---------- Provided records ----------

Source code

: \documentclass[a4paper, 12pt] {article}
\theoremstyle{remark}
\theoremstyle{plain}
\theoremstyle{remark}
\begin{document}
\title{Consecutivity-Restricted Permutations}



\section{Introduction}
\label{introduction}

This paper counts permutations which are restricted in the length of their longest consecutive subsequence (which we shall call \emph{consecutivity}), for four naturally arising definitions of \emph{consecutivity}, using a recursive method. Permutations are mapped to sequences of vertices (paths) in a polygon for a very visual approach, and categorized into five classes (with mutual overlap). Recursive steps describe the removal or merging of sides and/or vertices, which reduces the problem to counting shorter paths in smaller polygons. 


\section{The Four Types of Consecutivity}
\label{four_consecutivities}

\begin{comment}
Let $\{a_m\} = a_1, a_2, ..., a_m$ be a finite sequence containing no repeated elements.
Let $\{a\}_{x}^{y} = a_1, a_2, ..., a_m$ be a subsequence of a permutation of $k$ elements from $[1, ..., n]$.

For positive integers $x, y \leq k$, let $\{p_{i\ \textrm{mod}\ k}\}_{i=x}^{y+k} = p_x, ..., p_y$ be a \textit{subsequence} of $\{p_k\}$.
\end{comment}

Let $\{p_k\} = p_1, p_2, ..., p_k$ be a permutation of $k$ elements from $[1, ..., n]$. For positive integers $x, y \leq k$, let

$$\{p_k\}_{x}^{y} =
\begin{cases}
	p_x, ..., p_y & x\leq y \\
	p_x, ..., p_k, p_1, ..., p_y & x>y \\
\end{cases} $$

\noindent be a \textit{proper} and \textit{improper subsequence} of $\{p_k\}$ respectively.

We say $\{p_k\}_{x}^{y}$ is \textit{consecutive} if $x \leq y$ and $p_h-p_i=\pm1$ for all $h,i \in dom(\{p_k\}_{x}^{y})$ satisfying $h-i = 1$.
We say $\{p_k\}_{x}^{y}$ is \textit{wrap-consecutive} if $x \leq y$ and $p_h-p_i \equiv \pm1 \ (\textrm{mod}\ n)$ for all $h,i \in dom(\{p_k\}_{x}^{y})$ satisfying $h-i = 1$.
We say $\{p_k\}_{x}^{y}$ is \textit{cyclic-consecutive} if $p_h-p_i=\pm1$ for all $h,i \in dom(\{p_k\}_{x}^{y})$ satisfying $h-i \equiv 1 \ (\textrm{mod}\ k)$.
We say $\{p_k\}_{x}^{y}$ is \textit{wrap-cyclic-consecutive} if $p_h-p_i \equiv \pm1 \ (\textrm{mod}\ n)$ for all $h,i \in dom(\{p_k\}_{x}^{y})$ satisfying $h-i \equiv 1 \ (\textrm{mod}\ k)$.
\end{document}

----------
---------- Provided records ----------

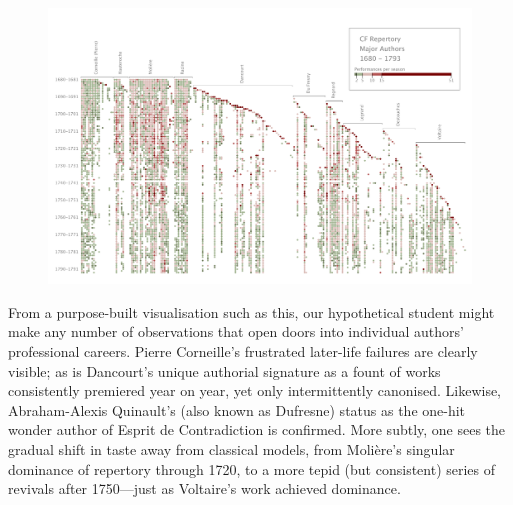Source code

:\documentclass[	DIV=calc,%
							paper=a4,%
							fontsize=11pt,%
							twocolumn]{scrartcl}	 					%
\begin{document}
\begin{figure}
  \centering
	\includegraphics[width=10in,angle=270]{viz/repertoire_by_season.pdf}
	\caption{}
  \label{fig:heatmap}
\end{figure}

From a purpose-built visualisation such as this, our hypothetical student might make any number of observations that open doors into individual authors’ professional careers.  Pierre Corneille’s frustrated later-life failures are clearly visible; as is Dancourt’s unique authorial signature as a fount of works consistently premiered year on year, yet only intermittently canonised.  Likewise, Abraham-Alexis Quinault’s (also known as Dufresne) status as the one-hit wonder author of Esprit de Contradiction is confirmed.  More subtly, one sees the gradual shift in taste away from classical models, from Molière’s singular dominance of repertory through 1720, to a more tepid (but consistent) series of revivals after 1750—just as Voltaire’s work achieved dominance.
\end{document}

----------
---------- Provided records ----------

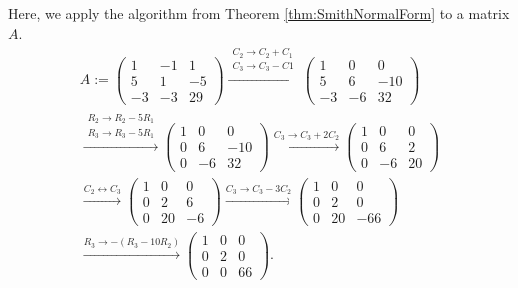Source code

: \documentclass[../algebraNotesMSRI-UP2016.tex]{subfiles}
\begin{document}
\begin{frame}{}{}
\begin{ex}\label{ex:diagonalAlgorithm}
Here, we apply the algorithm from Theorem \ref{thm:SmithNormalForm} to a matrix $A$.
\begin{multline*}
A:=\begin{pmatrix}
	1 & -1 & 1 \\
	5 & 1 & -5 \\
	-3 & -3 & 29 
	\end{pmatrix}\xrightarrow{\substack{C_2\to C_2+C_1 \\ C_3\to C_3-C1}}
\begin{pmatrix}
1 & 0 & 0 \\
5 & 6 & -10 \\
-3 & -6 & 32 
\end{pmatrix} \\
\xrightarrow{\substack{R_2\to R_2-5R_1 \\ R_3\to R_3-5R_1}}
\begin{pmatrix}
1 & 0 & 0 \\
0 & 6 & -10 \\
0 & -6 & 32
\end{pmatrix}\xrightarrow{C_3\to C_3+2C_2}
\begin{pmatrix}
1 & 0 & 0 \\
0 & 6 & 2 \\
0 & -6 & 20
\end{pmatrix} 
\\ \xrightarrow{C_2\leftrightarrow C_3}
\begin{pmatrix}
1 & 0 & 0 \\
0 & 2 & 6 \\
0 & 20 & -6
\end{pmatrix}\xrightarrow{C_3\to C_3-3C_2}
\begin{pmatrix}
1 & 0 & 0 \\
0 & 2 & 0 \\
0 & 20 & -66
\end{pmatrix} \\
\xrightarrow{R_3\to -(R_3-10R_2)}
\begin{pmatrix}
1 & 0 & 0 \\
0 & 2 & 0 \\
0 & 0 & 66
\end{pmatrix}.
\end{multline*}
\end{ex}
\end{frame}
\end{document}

----------

Exercise = For each line in the data that contains the string "label", give a copy of that line.

Written response =
\label{introduction}
\label{four_consecutivities}
  \label{fig:heatmap}
\begin{ex}\label{ex:diagonalAlgorithm}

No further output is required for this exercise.